Data excerpts
-----
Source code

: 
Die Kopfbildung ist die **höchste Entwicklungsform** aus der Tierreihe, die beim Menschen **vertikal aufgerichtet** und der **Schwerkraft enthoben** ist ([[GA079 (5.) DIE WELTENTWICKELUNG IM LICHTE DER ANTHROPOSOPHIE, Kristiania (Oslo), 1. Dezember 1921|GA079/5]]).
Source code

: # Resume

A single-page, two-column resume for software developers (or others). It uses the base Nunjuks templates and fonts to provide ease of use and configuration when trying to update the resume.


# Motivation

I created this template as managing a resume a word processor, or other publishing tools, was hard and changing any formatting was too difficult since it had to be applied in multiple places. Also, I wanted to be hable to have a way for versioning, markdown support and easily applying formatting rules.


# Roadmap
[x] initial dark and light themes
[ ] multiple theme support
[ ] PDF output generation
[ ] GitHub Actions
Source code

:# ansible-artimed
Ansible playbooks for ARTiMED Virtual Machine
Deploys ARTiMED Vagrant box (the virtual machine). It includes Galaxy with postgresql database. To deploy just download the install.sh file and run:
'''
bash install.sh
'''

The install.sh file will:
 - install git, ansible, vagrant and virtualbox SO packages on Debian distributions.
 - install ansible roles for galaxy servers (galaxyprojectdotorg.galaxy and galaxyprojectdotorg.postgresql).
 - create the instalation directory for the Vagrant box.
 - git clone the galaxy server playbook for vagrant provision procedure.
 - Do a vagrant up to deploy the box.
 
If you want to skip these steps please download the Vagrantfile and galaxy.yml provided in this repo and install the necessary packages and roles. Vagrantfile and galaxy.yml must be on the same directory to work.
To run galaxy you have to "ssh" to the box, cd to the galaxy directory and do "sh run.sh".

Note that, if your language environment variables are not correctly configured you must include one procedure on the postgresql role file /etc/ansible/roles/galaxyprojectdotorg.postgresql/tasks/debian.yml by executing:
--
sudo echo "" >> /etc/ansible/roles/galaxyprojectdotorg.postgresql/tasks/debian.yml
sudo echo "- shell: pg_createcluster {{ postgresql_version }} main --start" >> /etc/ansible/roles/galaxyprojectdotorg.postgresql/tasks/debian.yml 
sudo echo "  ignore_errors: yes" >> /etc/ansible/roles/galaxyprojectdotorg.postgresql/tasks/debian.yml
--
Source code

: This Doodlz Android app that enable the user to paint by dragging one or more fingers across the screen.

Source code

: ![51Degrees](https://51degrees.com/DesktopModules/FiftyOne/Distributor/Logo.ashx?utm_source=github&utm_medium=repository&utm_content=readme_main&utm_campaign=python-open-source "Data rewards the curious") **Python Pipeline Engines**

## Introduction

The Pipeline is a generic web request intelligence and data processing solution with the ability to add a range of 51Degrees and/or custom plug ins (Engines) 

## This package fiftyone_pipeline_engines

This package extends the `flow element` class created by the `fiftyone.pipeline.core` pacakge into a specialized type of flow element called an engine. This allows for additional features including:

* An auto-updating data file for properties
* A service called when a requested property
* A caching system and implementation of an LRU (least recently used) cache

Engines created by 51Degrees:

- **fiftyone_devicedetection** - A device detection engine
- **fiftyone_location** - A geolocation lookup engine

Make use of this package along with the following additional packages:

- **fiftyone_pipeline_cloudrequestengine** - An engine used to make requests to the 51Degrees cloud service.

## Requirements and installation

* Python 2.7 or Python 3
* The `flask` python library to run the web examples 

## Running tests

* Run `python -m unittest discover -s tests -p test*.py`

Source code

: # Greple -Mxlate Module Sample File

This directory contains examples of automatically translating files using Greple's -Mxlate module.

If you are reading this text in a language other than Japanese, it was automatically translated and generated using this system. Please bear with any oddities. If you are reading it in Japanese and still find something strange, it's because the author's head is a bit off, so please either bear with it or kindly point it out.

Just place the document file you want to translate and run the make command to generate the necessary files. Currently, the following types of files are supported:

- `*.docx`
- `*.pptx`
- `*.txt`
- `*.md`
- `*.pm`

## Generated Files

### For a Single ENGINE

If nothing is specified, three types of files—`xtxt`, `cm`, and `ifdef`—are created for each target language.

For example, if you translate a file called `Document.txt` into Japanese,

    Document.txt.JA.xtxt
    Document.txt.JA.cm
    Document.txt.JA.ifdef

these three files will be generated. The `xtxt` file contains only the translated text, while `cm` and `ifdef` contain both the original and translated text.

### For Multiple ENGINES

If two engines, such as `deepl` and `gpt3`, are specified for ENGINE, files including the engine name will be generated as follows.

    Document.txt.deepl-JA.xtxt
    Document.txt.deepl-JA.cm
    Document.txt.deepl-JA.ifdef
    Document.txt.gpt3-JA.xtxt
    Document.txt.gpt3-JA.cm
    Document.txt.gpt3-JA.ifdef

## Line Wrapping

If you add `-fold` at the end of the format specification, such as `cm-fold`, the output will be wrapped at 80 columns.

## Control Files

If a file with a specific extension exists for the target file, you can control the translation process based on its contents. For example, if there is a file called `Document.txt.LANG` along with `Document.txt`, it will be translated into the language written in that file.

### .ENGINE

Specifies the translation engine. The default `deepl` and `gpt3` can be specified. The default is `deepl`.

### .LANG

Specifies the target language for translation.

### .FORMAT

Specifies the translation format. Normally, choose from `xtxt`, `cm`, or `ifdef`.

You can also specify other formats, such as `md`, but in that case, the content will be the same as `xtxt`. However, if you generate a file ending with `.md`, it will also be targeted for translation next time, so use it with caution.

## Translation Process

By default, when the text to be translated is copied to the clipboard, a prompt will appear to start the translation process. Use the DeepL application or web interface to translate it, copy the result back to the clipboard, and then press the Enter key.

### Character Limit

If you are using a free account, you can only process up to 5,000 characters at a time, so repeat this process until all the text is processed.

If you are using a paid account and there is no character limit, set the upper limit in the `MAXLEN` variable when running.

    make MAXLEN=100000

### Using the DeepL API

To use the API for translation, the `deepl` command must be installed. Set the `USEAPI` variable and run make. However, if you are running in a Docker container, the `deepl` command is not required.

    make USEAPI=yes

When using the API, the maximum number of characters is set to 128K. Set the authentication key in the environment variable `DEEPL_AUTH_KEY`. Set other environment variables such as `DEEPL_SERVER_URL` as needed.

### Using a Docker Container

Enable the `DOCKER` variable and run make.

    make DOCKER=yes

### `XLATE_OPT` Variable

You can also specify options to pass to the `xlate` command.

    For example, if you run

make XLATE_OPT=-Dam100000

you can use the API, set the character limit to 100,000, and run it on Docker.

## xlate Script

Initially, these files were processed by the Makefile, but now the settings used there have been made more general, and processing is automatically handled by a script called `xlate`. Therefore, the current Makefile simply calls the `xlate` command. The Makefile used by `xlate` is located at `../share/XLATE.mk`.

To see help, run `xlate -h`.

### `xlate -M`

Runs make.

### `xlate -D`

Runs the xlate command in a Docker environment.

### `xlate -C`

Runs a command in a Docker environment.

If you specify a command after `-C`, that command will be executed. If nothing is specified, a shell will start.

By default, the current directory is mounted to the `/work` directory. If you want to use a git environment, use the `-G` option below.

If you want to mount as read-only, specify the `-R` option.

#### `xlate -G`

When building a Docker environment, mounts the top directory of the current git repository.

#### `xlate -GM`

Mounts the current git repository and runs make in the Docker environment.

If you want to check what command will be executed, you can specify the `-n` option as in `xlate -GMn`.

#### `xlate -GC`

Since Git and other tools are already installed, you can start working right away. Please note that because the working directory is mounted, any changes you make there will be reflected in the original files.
-----
Print all the entries above. Keep each one exact.

Source code

: 
Die Kopfbildung ist die **höchste Entwicklungsform** aus der Tierreihe, die beim Menschen **vertikal aufgerichtet** und der **Schwerkraft enthoben** ist ([[GA079 (5.) DIE WELTENTWICKELUNG IM LICHTE DER ANTHROPOSOPHIE, Kristiania (Oslo), 1. Dezember 1921|GA079/5]]).
Source code

: # Resume

A single-page, two-column resume for software developers (or others). It uses the base Nunjuks templates and fonts to provide ease of use and configuration when trying to update the resume.


# Motivation

I created this template as managing a resume a word processor, or other publishing tools, was hard and changing any formatting was too difficult since it had to be applied in multiple places. Also, I wanted to be hable to have a way for versioning, markdown support and easily applying formatting rules.


# Roadmap
[x] initial dark and light themes
[ ] multiple theme support
[ ] PDF output generation
[ ] GitHub Actions
Source code

:# ansible-artimed
Ansible playbooks for ARTiMED Virtual Machine
Deploys ARTiMED Vagrant box (the virtual machine). It includes Galaxy with postgresql database. To deploy just download the install.sh file and run:
'''
bash install.sh
'''

The install.sh file will:
 - install git, ansible, vagrant and virtualbox SO packages on Debian distributions.
 - install ansible roles for galaxy servers (galaxyprojectdotorg.galaxy and galaxyprojectdotorg.postgresql).
 - create the instalation directory for the Vagrant box.
 - git clone the galaxy server playbook for vagrant provision procedure.
 - Do a vagrant up to deploy the box.
 
If you want to skip these steps please download the Vagrantfile and galaxy.yml provided in this repo and install the necessary packages and roles. Vagrantfile and galaxy.yml must be on the same directory to work.
To run galaxy you have to "ssh" to the box, cd to the galaxy directory and do "sh run.sh".

Note that, if your language environment variables are not correctly configured you must include one procedure on the postgresql role file /etc/ansible/roles/galaxyprojectdotorg.postgresql/tasks/debian.yml by executing:
--
sudo echo "" >> /etc/ansible/roles/galaxyprojectdotorg.postgresql/tasks/debian.yml
sudo echo "- shell: pg_createcluster {{ postgresql_version }} main --start" >> /etc/ansible/roles/galaxyprojectdotorg.postgresql/tasks/debian.yml 
sudo echo "  ignore_errors: yes" >> /etc/ansible/roles/galaxyprojectdotorg.postgresql/tasks/debian.yml
--
Source code

: This Doodlz Android app that enable the user to paint by dragging one or more fingers across the screen.

Source code

: ![51Degrees](https://51degrees.com/DesktopModules/FiftyOne/Distributor/Logo.ashx?utm_source=github&utm_medium=repository&utm_content=readme_main&utm_campaign=python-open-source "Data rewards the curious") **Python Pipeline Engines**

## Introduction

The Pipeline is a generic web request intelligence and data processing solution with the ability to add a range of 51Degrees and/or custom plug ins (Engines) 

## This package fiftyone_pipeline_engines

This package extends the `flow element` class created by the `fiftyone.pipeline.core` pacakge into a specialized type of flow element called an engine. This allows for additional features including:

* An auto-updating data file for properties
* A service called when a requested property
* A caching system and implementation of an LRU (least recently used) cache

Engines created by 51Degrees:

- **fiftyone_devicedetection** - A device detection engine
- **fiftyone_location** - A geolocation lookup engine

Make use of this package along with the following additional packages:

- **fiftyone_pipeline_cloudrequestengine** - An engine used to make requests to the 51Degrees cloud service.

## Requirements and installation

* Python 2.7 or Python 3
* The `flask` python library to run the web examples 

## Running tests

* Run `python -m unittest discover -s tests -p test*.py`

Source code

: # Greple -Mxlate Module Sample File

This directory contains examples of automatically translating files using Greple's -Mxlate module.

If you are reading this text in a language other than Japanese, it was automatically translated and generated using this system. Please bear with any oddities. If you are reading it in Japanese and still find something strange, it's because the author's head is a bit off, so please either bear with it or kindly point it out.

Just place the document file you want to translate and run the make command to generate the necessary files. Currently, the following types of files are supported:

- `*.docx`
- `*.pptx`
- `*.txt`
- `*.md`
- `*.pm`

## Generated Files

### For a Single ENGINE

If nothing is specified, three types of files—`xtxt`, `cm`, and `ifdef`—are created for each target language.

For example, if you translate a file called `Document.txt` into Japanese,

    Document.txt.JA.xtxt
    Document.txt.JA.cm
    Document.txt.JA.ifdef

these three files will be generated. The `xtxt` file contains only the translated text, while `cm` and `ifdef` contain both the original and translated text.

### For Multiple ENGINES

If two engines, such as `deepl` and `gpt3`, are specified for ENGINE, files including the engine name will be generated as follows.

    Document.txt.deepl-JA.xtxt
    Document.txt.deepl-JA.cm
    Document.txt.deepl-JA.ifdef
    Document.txt.gpt3-JA.xtxt
    Document.txt.gpt3-JA.cm
    Document.txt.gpt3-JA.ifdef

## Line Wrapping

If you add `-fold` at the end of the format specification, such as `cm-fold`, the output will be wrapped at 80 columns.

## Control Files

If a file with a specific extension exists for the target file, you can control the translation process based on its contents. For example, if there is a file called `Document.txt.LANG` along with `Document.txt`, it will be translated into the language written in that file.

### .ENGINE

Specifies the translation engine. The default `deepl` and `gpt3` can be specified. The default is `deepl`.

### .LANG

Specifies the target language for translation.

### .FORMAT

Specifies the translation format. Normally, choose from `xtxt`, `cm`, or `ifdef`.

You can also specify other formats, such as `md`, but in that case, the content will be the same as `xtxt`. However, if you generate a file ending with `.md`, it will also be targeted for translation next time, so use it with caution.

## Translation Process

By default, when the text to be translated is copied to the clipboard, a prompt will appear to start the translation process. Use the DeepL application or web interface to translate it, copy the result back to the clipboard, and then press the Enter key.

### Character Limit

If you are using a free account, you can only process up to 5,000 characters at a time, so repeat this process until all the text is processed.

If you are using a paid account and there is no character limit, set the upper limit in the `MAXLEN` variable when running.

    make MAXLEN=100000

### Using the DeepL API

To use the API for translation, the `deepl` command must be installed. Set the `USEAPI` variable and run make. However, if you are running in a Docker container, the `deepl` command is not required.

    make USEAPI=yes

When using the API, the maximum number of characters is set to 128K. Set the authentication key in the environment variable `DEEPL_AUTH_KEY`. Set other environment variables such as `DEEPL_SERVER_URL` as needed.

### Using a Docker Container

Enable the `DOCKER` variable and run make.

    make DOCKER=yes

### `XLATE_OPT` Variable

You can also specify options to pass to the `xlate` command.

    For example, if you run

make XLATE_OPT=-Dam100000

you can use the API, set the character limit to 100,000, and run it on Docker.

## xlate Script

Initially, these files were processed by the Makefile, but now the settings used there have been made more general, and processing is automatically handled by a script called `xlate`. Therefore, the current Makefile simply calls the `xlate` command. The Makefile used by `xlate` is located at `../share/XLATE.mk`.

To see help, run `xlate -h`.

### `xlate -M`

Runs make.

### `xlate -D`

Runs the xlate command in a Docker environment.

### `xlate -C`

Runs a command in a Docker environment.

If you specify a command after `-C`, that command will be executed. If nothing is specified, a shell will start.

By default, the current directory is mounted to the `/work` directory. If you want to use a git environment, use the `-G` option below.

If you want to mount as read-only, specify the `-R` option.

#### `xlate -G`

When building a Docker environment, mounts the top directory of the current git repository.

#### `xlate -GM`

Mounts the current git repository and runs make in the Docker environment.

If you want to check what command will be executed, you can specify the `-n` option as in `xlate -GMn`.

#### `xlate -GC`

Since Git and other tools are already installed, you can start working right away. Please note that because the working directory is mounted, any changes you make there will be reflected in the original files.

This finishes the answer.